Data excerpts
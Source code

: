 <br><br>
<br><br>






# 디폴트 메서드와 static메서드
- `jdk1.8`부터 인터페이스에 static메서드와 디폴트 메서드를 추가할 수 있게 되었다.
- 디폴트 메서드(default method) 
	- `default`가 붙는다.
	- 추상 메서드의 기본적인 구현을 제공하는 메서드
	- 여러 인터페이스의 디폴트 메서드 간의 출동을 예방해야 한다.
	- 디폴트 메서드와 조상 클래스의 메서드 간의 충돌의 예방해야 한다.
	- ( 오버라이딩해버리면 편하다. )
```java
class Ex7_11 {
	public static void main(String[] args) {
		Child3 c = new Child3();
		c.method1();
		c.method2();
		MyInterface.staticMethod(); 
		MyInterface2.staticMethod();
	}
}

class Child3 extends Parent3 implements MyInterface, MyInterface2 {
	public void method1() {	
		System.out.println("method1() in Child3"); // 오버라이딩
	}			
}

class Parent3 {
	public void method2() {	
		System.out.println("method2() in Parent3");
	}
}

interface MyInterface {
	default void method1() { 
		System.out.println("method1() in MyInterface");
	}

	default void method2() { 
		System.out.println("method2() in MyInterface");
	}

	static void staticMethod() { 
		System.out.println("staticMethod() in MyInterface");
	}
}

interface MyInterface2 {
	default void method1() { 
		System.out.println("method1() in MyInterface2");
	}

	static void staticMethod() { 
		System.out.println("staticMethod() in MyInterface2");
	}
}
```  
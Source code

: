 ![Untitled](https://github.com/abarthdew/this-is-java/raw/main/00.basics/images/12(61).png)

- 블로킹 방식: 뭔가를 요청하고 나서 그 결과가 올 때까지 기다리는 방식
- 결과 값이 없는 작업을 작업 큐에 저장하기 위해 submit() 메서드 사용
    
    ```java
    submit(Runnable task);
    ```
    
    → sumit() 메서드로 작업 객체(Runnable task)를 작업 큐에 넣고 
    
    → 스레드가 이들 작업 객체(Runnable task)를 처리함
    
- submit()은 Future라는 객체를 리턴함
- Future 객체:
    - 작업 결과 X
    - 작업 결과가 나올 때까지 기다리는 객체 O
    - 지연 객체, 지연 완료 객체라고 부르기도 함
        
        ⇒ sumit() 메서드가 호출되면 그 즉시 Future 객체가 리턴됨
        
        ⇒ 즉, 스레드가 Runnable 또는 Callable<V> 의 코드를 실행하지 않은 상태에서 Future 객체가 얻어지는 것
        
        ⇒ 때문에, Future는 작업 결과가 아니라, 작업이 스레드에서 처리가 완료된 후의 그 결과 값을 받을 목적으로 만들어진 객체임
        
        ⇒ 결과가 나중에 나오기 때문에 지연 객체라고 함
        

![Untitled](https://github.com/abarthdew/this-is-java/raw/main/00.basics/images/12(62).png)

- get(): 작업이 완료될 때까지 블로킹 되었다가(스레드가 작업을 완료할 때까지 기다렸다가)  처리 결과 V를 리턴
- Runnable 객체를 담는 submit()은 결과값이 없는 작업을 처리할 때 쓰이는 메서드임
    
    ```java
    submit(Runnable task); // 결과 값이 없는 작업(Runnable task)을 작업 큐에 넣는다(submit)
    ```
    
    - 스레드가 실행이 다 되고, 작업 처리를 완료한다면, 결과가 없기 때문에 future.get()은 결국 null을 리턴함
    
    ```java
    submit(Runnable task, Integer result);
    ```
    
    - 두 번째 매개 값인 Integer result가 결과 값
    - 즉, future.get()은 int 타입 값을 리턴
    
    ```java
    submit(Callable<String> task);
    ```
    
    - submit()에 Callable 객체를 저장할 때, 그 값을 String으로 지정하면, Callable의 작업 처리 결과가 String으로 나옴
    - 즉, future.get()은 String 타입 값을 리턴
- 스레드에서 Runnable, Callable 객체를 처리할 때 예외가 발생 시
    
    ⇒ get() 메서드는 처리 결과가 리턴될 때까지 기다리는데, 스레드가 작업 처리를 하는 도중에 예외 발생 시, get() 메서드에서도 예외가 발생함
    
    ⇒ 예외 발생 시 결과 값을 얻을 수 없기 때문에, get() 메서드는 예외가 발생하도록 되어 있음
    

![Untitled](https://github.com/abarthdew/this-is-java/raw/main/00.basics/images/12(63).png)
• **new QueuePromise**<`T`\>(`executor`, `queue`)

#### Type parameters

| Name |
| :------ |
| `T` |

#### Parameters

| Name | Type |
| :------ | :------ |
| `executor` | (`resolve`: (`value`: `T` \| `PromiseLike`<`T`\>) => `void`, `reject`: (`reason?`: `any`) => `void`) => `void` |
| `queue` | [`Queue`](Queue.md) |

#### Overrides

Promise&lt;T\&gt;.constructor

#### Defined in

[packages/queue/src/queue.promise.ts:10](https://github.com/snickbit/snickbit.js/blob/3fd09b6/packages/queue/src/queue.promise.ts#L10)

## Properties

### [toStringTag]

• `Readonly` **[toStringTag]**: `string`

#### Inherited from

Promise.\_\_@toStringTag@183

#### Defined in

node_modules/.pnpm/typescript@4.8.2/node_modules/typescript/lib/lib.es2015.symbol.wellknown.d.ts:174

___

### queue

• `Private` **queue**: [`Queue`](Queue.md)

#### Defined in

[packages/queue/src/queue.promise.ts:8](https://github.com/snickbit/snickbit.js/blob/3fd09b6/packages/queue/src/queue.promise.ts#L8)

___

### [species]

● Problem details:
Return the lines of the records that include the string "예방해야".

● Task solution:
	- 여러 인터페이스의 디폴트 메서드 간의 출동을 예방해야 한다.
	- 디폴트 메서드와 조상 클래스의 메서드 간의 충돌의 예방해야 한다.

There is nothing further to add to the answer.